S’agissant des conditions de crédit aux ménages, elles se raffermissent que ce soit pour les prêts immobiliers ou les crédits à la consommation, mais de manière encore plus prononcée pour les seconds. Les concernant, au-delà du durcissement de la politique d’octroi (augmentation des marges, durcissement des règles applicables en matière de collatéral), les banques rapportent également la hausse du taux de rejets.

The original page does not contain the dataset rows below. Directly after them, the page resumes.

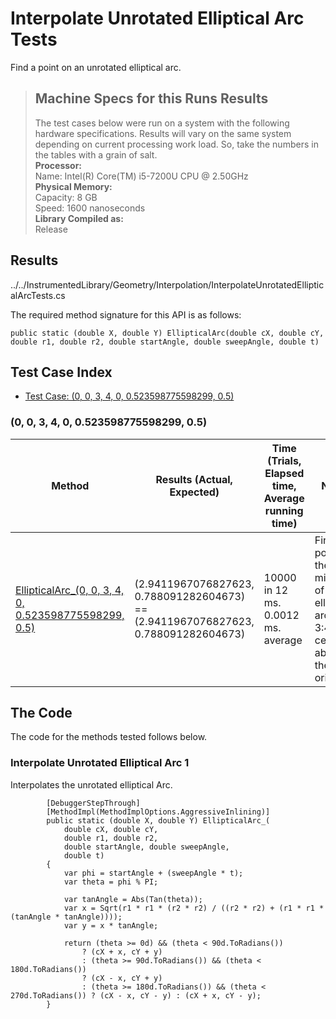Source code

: # Interpolate Unrotated Elliptical Arc Tests

Find a point on an unrotated elliptical arc.

> ## Machine Specs for this Runs Results
> The test cases below were run on a system with the following hardware specifications. Results will vary on the same system depending on current processing work load. So, take the numbers in the tables with a grain of salt.  
> **Processor:**  
> Name: Intel(R) Core(TM) i5-7200U CPU @ 2.50GHz  
  > **Physical Memory:**  
> Capacity: 8 GB  
> Speed: 1600 nanoseconds  
  > **Library Compiled as:**  
> Release  

## Results

../../InstrumentedLibrary/Geometry/Interpolation/InterpolateUnrotatedEllipticalArcTests.cs

The required method signature for this API is as follows:

```CSharp
public static (double X, double Y) EllipticalArc(double cX, double cY, double r1, double r2, double startAngle, double sweepAngle, double t)
```

## Test Case Index

- [Test Case: (0, 0, 3, 4, 0, 0.523598775598299, 0.5)](#0,-0,-3,-4,-0,-0.523598775598299,-0.5)

### (0, 0, 3, 4, 0, 0.523598775598299, 0.5)

| Method | Results (Actual, Expected) | Time (Trials, Elapsed time, Average running time) | Notes |
|---|---|---|---|
| [EllipticalArc_(0, 0, 3, 4, 0, 0.523598775598299, 0.5)](#Interpolate-Unrotated-Elliptical-Arc-1) | (2.9411967076827623, 0.788091282604673) == (2.9411967076827623, 0.788091282604673) | 10000 in 12 ms. 0.0012 ms. average | Find the point in the middle of an elliptical arc of 3:4 centered about the origin. |

## The Code

The code for the methods tested follows below.

### Interpolate Unrotated Elliptical Arc 1

Interpolates the unrotated elliptical Arc.  

```CSharp
        [DebuggerStepThrough]
        [MethodImpl(MethodImplOptions.AggressiveInlining)]
        public static (double X, double Y) EllipticalArc_(
            double cX, double cY,
            double r1, double r2,
            double startAngle, double sweepAngle,
            double t)
        {
            var phi = startAngle + (sweepAngle * t);
            var theta = phi % PI;

            var tanAngle = Abs(Tan(theta));
            var x = Sqrt(r1 * r1 * (r2 * r2) / ((r2 * r2) + (r1 * r1 * (tanAngle * tanAngle))));
            var y = x * tanAngle;

            return (theta >= 0d) && (theta < 90d.ToRadians())
                ? (cX + x, cY + y)
                : (theta >= 90d.ToRadians()) && (theta < 180d.ToRadians())
                ? (cX - x, cY + y)
                : (theta >= 180d.ToRadians()) && (theta < 270d.ToRadians()) ? (cX - x, cY - y) : (cX + x, cY - y);
        }
```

Evolution des conditions des prêts immobiliers aux ménages et facteurs contributifs
Solde net des banques interrogées, rapportant un raffermissement des conditions de crédit, en %
Facteurs contributifs, en points de pourcentage

Evolution des conditions des crédits à la consommation aux ménages et facteurs contributifs
Solde net des banques interrogées, rapportant un raffermissement des conditions de crédit, en %
Facteurs contributifs, en points de pourcentage

Notre avis : L’enquête sur le crédit bancaire en Zone Euro est un rendez-vous important pour la BCE, lui permettant de mesurer la qualité de la transmission de sa politique monétaire à l’économie réelle (les entreprises se financent très largement à travers le crédit bancaire en Zone Euro, plutôt que directement sur les marchés). Les résultats du 2T25 ne sont pas surprenants. Globalement, les taux pratiqués par les établissements bancaires baissent, dans le sillage de la baisse des taux directeurs, et la demande de crédit des agents privés (entreprises et ménages) se rétablit petit à petit. L’évaluation des conditions de crédit sur la période (stables pour les entreprises, plus fermes pour les ménages) et son évolution attendue au 3T25 (en assouplissement) est une boussole intéressante pour la BCE. Ainsi, à ce stade, la situation reste cohérente avec l’orientation de politique monétaire voulue par l’institution, c’est-à-dire, une orientation neutre, qui ne soit ni accommodante ni restrictive, étant données les perspectives économiques actuelles. Dans ce contexte, nous n’avons pas de raison de faire évoluer notre anticipation de taux d’intérêt directeur pour la Zone Euro (taux de dépôt entre 1,75 % et 2 % fin 2025, la baisse de taux supplémentaire de 25 pbs n’intervenant qu’à partir de septembre 2025, en cas de choc macroéconomique supplémentaire).